Avel de Knight (1923-1995) was an African-American artist, art educator, and art critic. His works are in the collections of the Metropolitan Museum of Art, the Walker Art Center, and the University of Richmond Museums.

Early life and education 
De Knight was born in New York. His birth year has been given as 1921, 1923, 1925, 1931, and 1933. His parents immigrated to the United States from Barbados and Puerto Rico.
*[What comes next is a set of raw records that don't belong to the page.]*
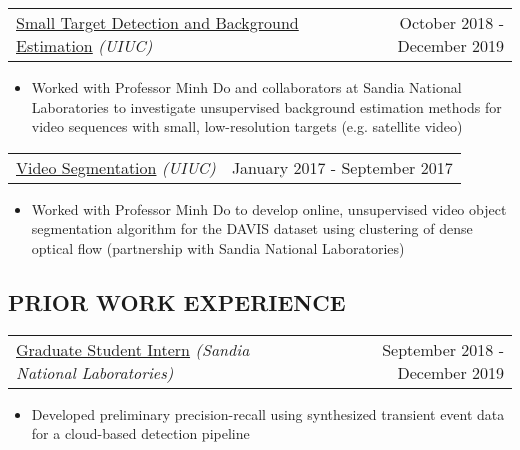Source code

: \documentclass[10pt, letterpaper]{article}
\makeatletter
\newcommand{\headerrow}[2]
{\begin{tabular*}{\linewidth}{l@{\extracolsep{\fill}}r}
	#1 &
	#2 \\
\end{tabular*}}
\newcommand{\sansserif}{\cabin}
\makeatother
\begin{document}
\headerrow
	{\uline{Small Target Detection and Background Estimation} \textit{(UIUC)}}
	{October 2018 - December 2019}
	\begin{itemize}
		\item
			Worked with Professor Minh Do and collaborators at
			Sandia National Laboratories to investigate unsupervised
			background estimation methods for video sequences with
			small, low-resolution targets (e.g. satellite video)
	\end{itemize}

\headerrow
	{\uline{Video Segmentation} \textit{(UIUC)}}
	{January 2017 - September 2017}
	\begin{itemize}
		\item
		Worked with Professor Minh Do to develop online, unsupervised video object segmentation algorithm for the DAVIS dataset using clustering of dense optical flow (partnership with Sandia National Laboratories)	
	\end{itemize}

	\begin{comment}
\headerrow
	{\uline{VLSI Design and Evaluation of a Massive MIMO Detection Algorithm} \textit{(UMN)}}
	{September 2015 - May 2016}
	\begin{itemize}
		\item
		Worked with Professor Gerald Sobelman on surveying and evaluating proposed massive MIMO detection algorithms and implementing one in Verilog for VLSI (project for Honors Thesis) 
	\end{itemize}
	\end{comment}


\subsection*{\sansserif PRIOR WORK EXPERIENCE}

\headerrow
	{\uline{Graduate Student Intern} \textit{(Sandia National Laboratories)}}
	{September 2018 - December 2019}
		\begin{itemize}
			\begin{comment}
			\item Member of the Sensor Specific Processing team
				working on the transient detection pipeline
			\item Developed transient event data simulator with
				ground truth for multiple profiles
			\item Developed preliminary precision-recall
				testing with synthesized data for cloud-based
				detection pipeline
			\item Investigated unsupervised background estimation
				for small moving targets
			\end{comment}
			\item Developed preliminary precision-recall using
				synthesized transient event data for a
				cloud-based detection pipeline
		\end{itemize}
\end{document}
He is the younger brother of René DeKnight.

De Knight studied art at the Pratt Institute from 1941-1942. He joined the Army and served in a segregated unit until the end of World War II. In 1946, he moved to Paris where he used the G.I. Bill to attend the École des Beaux-Arts, Académie de la Grande Chaumière, and the Académie Julian.

Career 
De Knight painted watercolors and often practiced the gouache painting technique.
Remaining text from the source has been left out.